Our Place in Space
Our place in Space is a travelling exhibition designed to get you thinking about where humanity fits in the grand scheme of our Universe. Astronomers and artists will present their own interpretations of where we are, where we belong, what our past might have been and what our future might look like, by using Hubble images, artworks and installations. Combining different perspectives in the exhibition by bringing together art and science gives us a unique, and more complete, view of the Universe we live in and the research, both in science and the arts, being done to understand it.
Since the start of civilisation humans have tried to understand the Universe and their place in it — both as a species and as individuals. This quest has led to several shifts in our perception of our place in space, shifts often generated by new astronomical discoveries.
Astronomers have placed the Earth at the centre of the Universe, and then proven that it is not. They have theorised that the Milky Way is all there is, and then discovered that we live in just one galaxy among billions. And they have demonstrated the ever changing nature of our environment, a Universe as inconstant as our attempts to define it.
As our ability to observe the Universe improves and we gain another perception on our environment, both near and far, we edge closer to our very human desire to understand our place in space.
In 2015 we celebrated the 25th Anniversary of the launch of the NASA/ESA Hubble Space Telescope, one of the most ambitious and successful space astronomy missions ever flown. The data, science and images from Hubble — a hugely successful collaboration between NASA and the European Space Agency (ESA) — have helped us to see further and have shifted our perspective. They have inspired astronomers, artists and public alike to ask, and endeavour to answer, the deep existential questions that we all share: Where do we come from? Where are we going? Are we alone?

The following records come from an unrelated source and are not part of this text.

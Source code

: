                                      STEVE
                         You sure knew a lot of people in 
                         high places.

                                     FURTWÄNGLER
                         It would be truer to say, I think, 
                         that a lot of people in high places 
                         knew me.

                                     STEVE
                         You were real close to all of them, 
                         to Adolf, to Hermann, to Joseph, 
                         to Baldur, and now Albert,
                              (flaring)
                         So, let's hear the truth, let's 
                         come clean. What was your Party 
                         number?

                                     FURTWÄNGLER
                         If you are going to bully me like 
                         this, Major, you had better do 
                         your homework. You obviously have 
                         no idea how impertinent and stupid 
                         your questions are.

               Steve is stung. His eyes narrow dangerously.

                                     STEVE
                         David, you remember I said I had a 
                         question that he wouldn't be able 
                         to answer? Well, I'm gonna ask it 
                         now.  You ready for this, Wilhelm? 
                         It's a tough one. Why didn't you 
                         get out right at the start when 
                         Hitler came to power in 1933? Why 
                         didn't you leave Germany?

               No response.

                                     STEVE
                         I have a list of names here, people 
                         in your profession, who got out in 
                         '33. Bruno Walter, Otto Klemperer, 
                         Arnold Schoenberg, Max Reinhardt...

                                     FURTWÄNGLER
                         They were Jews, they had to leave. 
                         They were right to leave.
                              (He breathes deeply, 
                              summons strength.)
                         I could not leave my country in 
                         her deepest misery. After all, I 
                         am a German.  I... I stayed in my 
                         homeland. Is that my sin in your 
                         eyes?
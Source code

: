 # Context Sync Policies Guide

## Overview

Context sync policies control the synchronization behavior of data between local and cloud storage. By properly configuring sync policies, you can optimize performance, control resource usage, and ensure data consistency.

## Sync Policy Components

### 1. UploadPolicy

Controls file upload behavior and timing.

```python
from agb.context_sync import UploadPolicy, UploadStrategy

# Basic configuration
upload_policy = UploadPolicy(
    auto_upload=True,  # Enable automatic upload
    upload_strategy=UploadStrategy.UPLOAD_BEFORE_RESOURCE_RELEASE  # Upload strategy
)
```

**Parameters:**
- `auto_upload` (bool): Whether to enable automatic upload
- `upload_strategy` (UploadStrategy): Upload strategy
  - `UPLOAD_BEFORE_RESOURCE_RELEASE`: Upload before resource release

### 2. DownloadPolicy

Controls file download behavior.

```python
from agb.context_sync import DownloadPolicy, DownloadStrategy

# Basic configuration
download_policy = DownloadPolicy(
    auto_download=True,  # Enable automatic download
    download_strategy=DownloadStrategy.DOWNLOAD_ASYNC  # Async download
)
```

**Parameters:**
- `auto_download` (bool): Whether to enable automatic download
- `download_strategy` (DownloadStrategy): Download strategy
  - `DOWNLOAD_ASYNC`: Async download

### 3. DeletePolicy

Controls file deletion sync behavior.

Not only has Hubble transformed our knowledge of the Universe but for more than two decades it it has greatly impacted culture, society and art. Hubble has broadened the reach of astronomical research, a science that for years was reserved for a privileged few, and made it a resource available to all. It has brought the Universe into our homes, continues to inspire generations of students, and has become a presence that belongs to everyone. Hubble is and will continue to be the “people’s telescope”.
Visit Our Place in Space and embark on a journey that takes you from the exhibition space to the borders of the observable Universe. The exhibition reveals how we have expanded our travel horizons to break away from the boundaries imposed by our planet’s atmosphere and explore the furthest reaches of time and space with Hubble and its counterparts.
Below are the various stops the exhibition will make, so you can find the location nearest to you. Entrance to the exhibition is free of charge at all locations! If you are an institution within Europe interested in hosting the exhibition, please get in contact with us.
Our Place in Space is a project coordinated by ESA/Hubble, in partnership with the Space Telescope Science Institute. The exhibition is curated by Antonella Nota and Anna Caterina Bellati. The exhibition executive committee consists of Antonella Nota (ESA/STScI; chair), Anna Caterina Bellati (Bellati Edrs.), Ken Carpenter (NASA), Lars Lindberg Christensen (ESO), Carol Christian (STScI), Roger Davies (Oxford, UK) and Hussein Jirdeh (STScI).
The exhibition will have its opening in Venice, Italy. Here it will be shown from 1 February to 17 April 2017 in the Istituto Veneto di Scienze, Lettere ed Arti, Palazzo Cavalli Franchetti, on the banks of the Grand Canal. It is open to the public seven days a week, from 10 am to 6 pm. Entrance to the exhibition is free of charge.
Several selected Italian artists will present their impressions of Our Place in Space in the exhibition:
- Antonio Abbatepaolo
- Marialuisa Tadei
- Mario Paschetta
- Dania Zanotto
- Paola Giordano
- Marco Bolognesi
- Alessandro Spadari
- Ettore Greco
- Sara Teresano
After being on display in Venice the exhibition will be shown in the medieval town of Chiavenna, Italy, from 5 May to 31 August 2017.
From spring 2018 the exhibition will be on display in the new ESO Supernova Planetarium & Visitor Centre, just north of Munich, Germany. It will be an addition to the permanent exhibition The Living Universe and the state-of-the-art planetarium.